Stumpf came under a sustained assault from lawmakers who face re-election in a little over a month. He insisted Wells Fargo had taken actions prior to 2013 to bolster its legal compliance and maintain high ethical standards. He bristled at depictions of the culture of Wells Fargo -- a bank with origins in the California gold rush -- as elevating sales and profits at the expense of ethics.

"This is the behavior of people that we found that we did not want," Stumpf insisted.

For many of the lawmakers, the scandal is personal. They hold accounts with Wells Fargo or have taken out mortgages.

"If I could, I'd pay it back," Hensarling said.

Stumpf said new leadership has been appointed for the retail bank business and described accelerated elimination of sales goals.
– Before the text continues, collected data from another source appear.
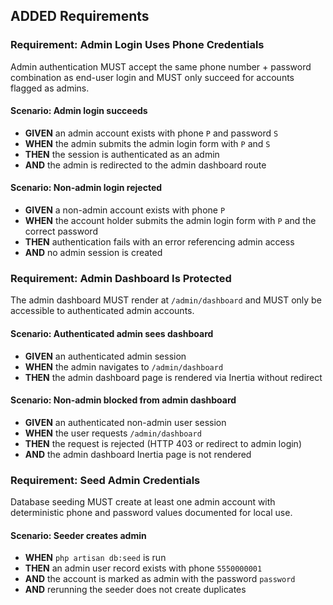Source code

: ## ADDED Requirements
### Requirement: Admin Login Uses Phone Credentials
Admin authentication MUST accept the same phone number + password combination as end-user login and MUST only succeed for accounts flagged as admins.

#### Scenario: Admin login succeeds
- **GIVEN** an admin account exists with phone `P` and password `S`
- **WHEN** the admin submits the admin login form with `P` and `S`
- **THEN** the session is authenticated as an admin
- **AND** the admin is redirected to the admin dashboard route

#### Scenario: Non-admin login rejected
- **GIVEN** a non-admin account exists with phone `P`
- **WHEN** the account holder submits the admin login form with `P` and the correct password
- **THEN** authentication fails with an error referencing admin access
- **AND** no admin session is created

### Requirement: Admin Dashboard Is Protected
The admin dashboard MUST render at `/admin/dashboard` and MUST only be accessible to authenticated admin accounts.

#### Scenario: Authenticated admin sees dashboard
- **GIVEN** an authenticated admin session
- **WHEN** the admin navigates to `/admin/dashboard`
- **THEN** the admin dashboard page is rendered via Inertia without redirect

#### Scenario: Non-admin blocked from admin dashboard
- **GIVEN** an authenticated non-admin user session
- **WHEN** the user requests `/admin/dashboard`
- **THEN** the request is rejected (HTTP 403 or redirect to admin login)
- **AND** the admin dashboard Inertia page is not rendered

### Requirement: Seed Admin Credentials
Database seeding MUST create at least one admin account with deterministic phone and password values documented for local use.

#### Scenario: Seeder creates admin
- **WHEN** `php artisan db:seed` is run
- **THEN** an admin user record exists with phone `5550000001`
- **AND** the account is marked as admin with the password `password`
- **AND** rerunning the seeder does not create duplicates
He said about 10 percent of the 5,300 fired employees were branch managers, while others terminated were above that level, supervising the branch managers.

He also cited the compensation he must return. The Wells Fargo board said it is stripping Stumpf and the executive who ran the retail banking division of millions of dollars in pay. Stumpf, who earned $19.3 million last year, will forfeit $41 million in stock awards.

He also is giving up any bonuses for this year, as is Carrie Tolstedt, the former head of the retail operation. Tolstedt is forfeiting $19 million of her stock awards, and her planned departure was made immediate.

Members of Congress also questioned whether other banks had similar sales cultures.

"We have Wells Fargo before me, but I don't think you should be alone in this joyous experience," said Rep. Brad Sherman, D-Calif.

Stumpf insisted customers' loyalty to Wells Fargo remains as strong as ever. He also defended his dual roles as chief executive and chairman, positions that some critics have suggested should be split.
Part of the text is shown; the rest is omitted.